Mackay raises highland cattle and Cheviot sheep, both breeds originated in his native Scotland. He grazes 40 to 45 head of registered highlands and about 25 Cheviot ewes. Highland cattle are Mackay’s passion which he raises for breeding purposes while the sheep are raised for slaughter. Highland cattle have bushy coats they developed to withstand the harsh conditions in Scotland’s mountainous northern region. With long bangs that hang in their eyes they’re an unusual site in Michigan.
Highland cattle are very efficient grazers, have a good temperament and durable feet, said Mackay. The greatest value of highlands is crossing them with other breeds like angus, he said.
Mackay’s early good experience with NRCS and some environmental concerns on nearby farms led him to become active in conservation efforts. He served on the St. Joseph Conservation Board from 2005 until May 2011 to represent the interests of livestock producers. He also had his farm verified through the Michigan Agriculture Environmental Assessment Program (MAEAP) in the farmstead and livestock systems. His operation was re-verified in both systems during 2011.
Mackay likes that MAEAP is a voluntary program. Farmers work with a MAEAP verifier to identify and address environmental concerns on their land. Most of the process involved housekeeping and keeping good records.
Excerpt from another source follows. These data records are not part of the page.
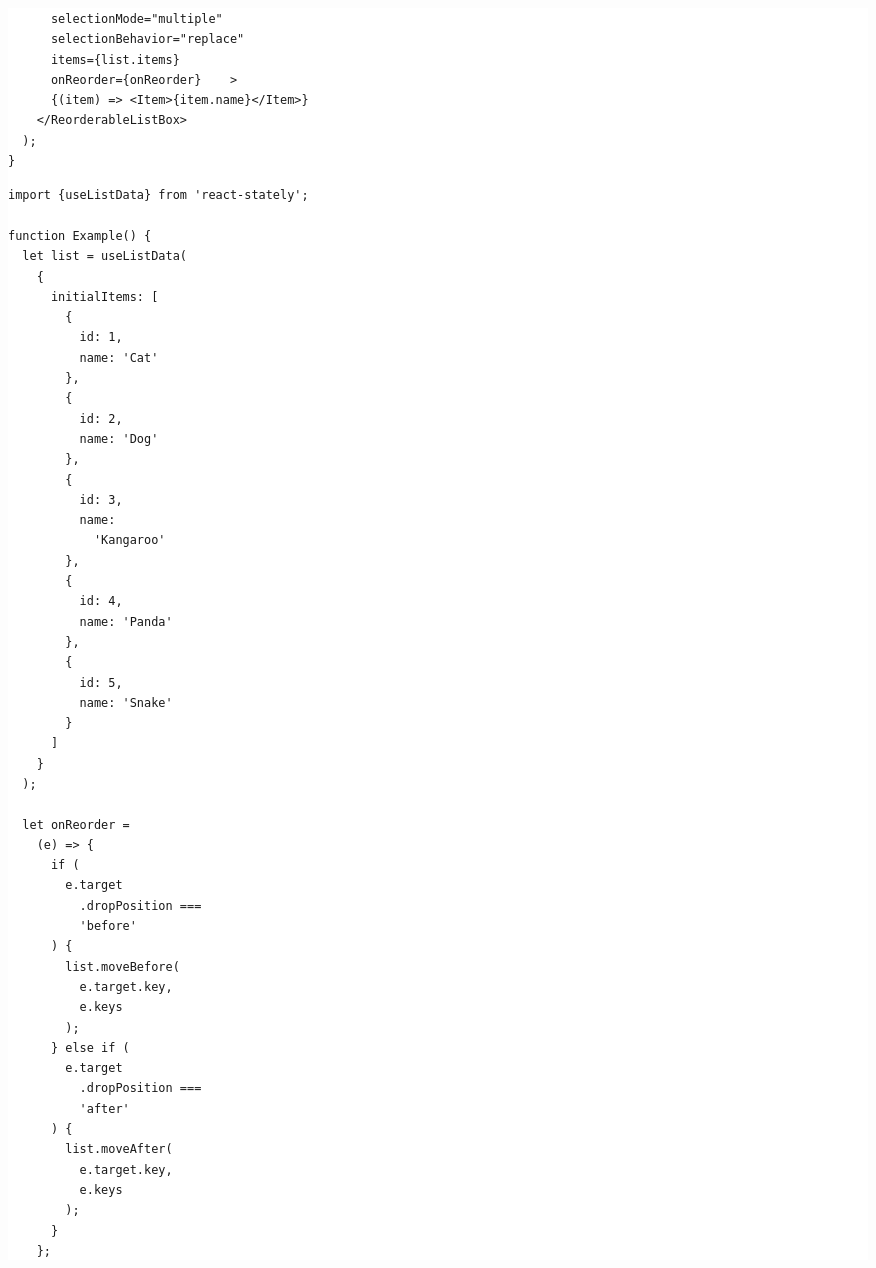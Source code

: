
 ```
      selectionMode="multiple"
      selectionBehavior="replace"
      items={list.items}
      onReorder={onReorder}    >
      {(item) => <Item>{item.name}</Item>}
    </ReorderableListBox>
  );
}
```

```
import {useListData} from 'react-stately';

function Example() {
  let list = useListData(
    {
      initialItems: [
        {
          id: 1,
          name: 'Cat'
        },
        {
          id: 2,
          name: 'Dog'
        },
        {
          id: 3,
          name:
            'Kangaroo'
        },
        {
          id: 4,
          name: 'Panda'
        },
        {
          id: 5,
          name: 'Snake'
        }
      ]
    }
  );

  let onReorder =
    (e) => {
      if (
        e.target
          .dropPosition ===
          'before'
      ) {
        list.moveBefore(
          e.target.key,
          e.keys
        );
      } else if (
        e.target
          .dropPosition ===
          'after'
      ) {
        list.moveAfter(
          e.target.key,
          e.keys
        );
      }
    };
```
Mackay tracks where he spreads sheep manure on his land and has it analyzed to determine its nutrient content for example.
Although Mackay is no longer serving on the conservation district board he is still active in conservation. He works with Michigan State University Extension and local 4-H Members to promote and keep up on the latest technologies and farming methods.
“I try to do my best as far as the environment,” he said.